[Data entries]
━━━━━━━━━━━━━━━━━━━━━━━━━━━━━━

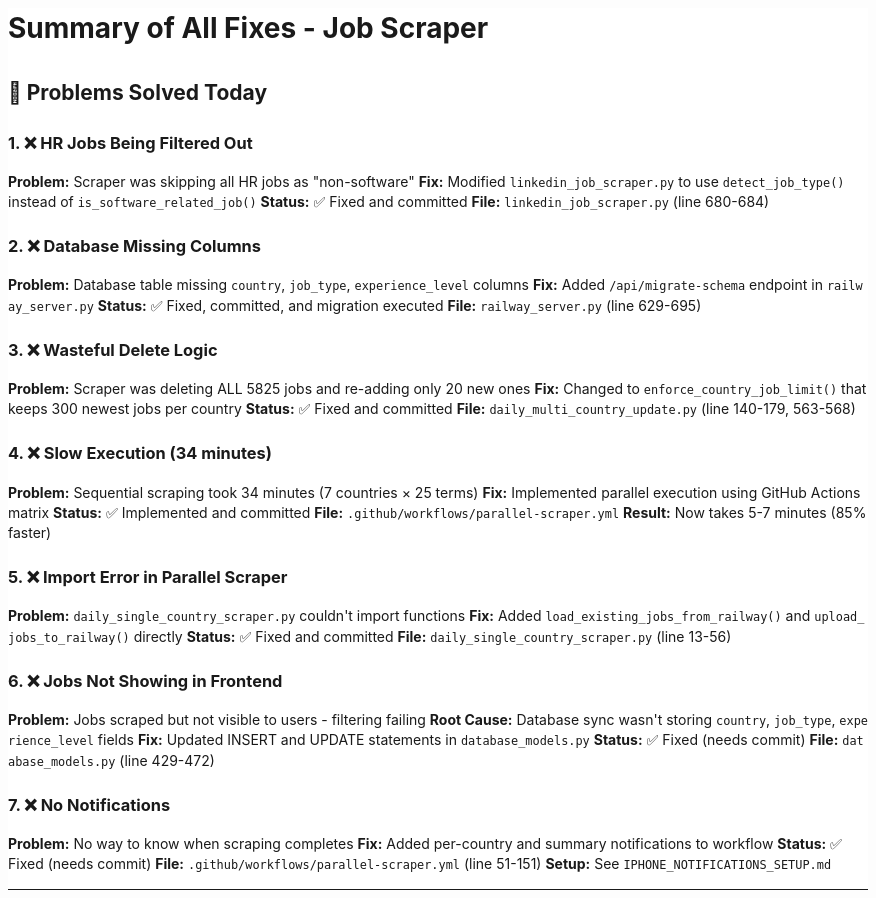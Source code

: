 # Summary of All Fixes - Job Scraper

## 🎯 Problems Solved Today

### 1. ❌ HR Jobs Being Filtered Out
**Problem:** Scraper was skipping all HR jobs as "non-software"
**Fix:** Modified `linkedin_job_scraper.py` to use `detect_job_type()` instead of `is_software_related_job()`
**Status:** ✅ Fixed and committed
**File:** `linkedin_job_scraper.py` (line 680-684)

### 2. ❌ Database Missing Columns
**Problem:** Database table missing `country`, `job_type`, `experience_level` columns
**Fix:** Added `/api/migrate-schema` endpoint in `railway_server.py`
**Status:** ✅ Fixed, committed, and migration executed
**File:** `railway_server.py` (line 629-695)

### 3. ❌ Wasteful Delete Logic
**Problem:** Scraper was deleting ALL 5825 jobs and re-adding only 20 new ones
**Fix:** Changed to `enforce_country_job_limit()` that keeps 300 newest jobs per country
**Status:** ✅ Fixed and committed
**File:** `daily_multi_country_update.py` (line 140-179, 563-568)

### 4. ❌ Slow Execution (34 minutes)
**Problem:** Sequential scraping took 34 minutes (7 countries × 25 terms)
**Fix:** Implemented parallel execution using GitHub Actions matrix
**Status:** ✅ Implemented and committed
**File:** `.github/workflows/parallel-scraper.yml`
**Result:** Now takes 5-7 minutes (85% faster)

### 5. ❌ Import Error in Parallel Scraper
**Problem:** `daily_single_country_scraper.py` couldn't import functions
**Fix:** Added `load_existing_jobs_from_railway()` and `upload_jobs_to_railway()` directly
**Status:** ✅ Fixed and committed
**File:** `daily_single_country_scraper.py` (line 13-56)

### 6. ❌ Jobs Not Showing in Frontend
**Problem:** Jobs scraped but not visible to users - filtering failing
**Root Cause:** Database sync wasn't storing `country`, `job_type`, `experience_level` fields
**Fix:** Updated INSERT and UPDATE statements in `database_models.py`
**Status:** ✅ Fixed (needs commit)
**File:** `database_models.py` (line 429-472)

### 7. ❌ No Notifications
**Problem:** No way to know when scraping completes
**Fix:** Added per-country and summary notifications to workflow
**Status:** ✅ Fixed (needs commit)
**File:** `.github/workflows/parallel-scraper.yml` (line 51-151)
**Setup:** See `IPHONE_NOTIFICATIONS_SETUP.md`

---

━━━━━━━━━━━━━━━━━━━━━━━━━━━━━━

#### [Instructions for the task]
Report each line of the data in which "workflows" occurs.

#### [Solution for this task]
**File:** `.github/workflows/parallel-scraper.yml`
**File:** `.github/workflows/parallel-scraper.yml` (line 51-151)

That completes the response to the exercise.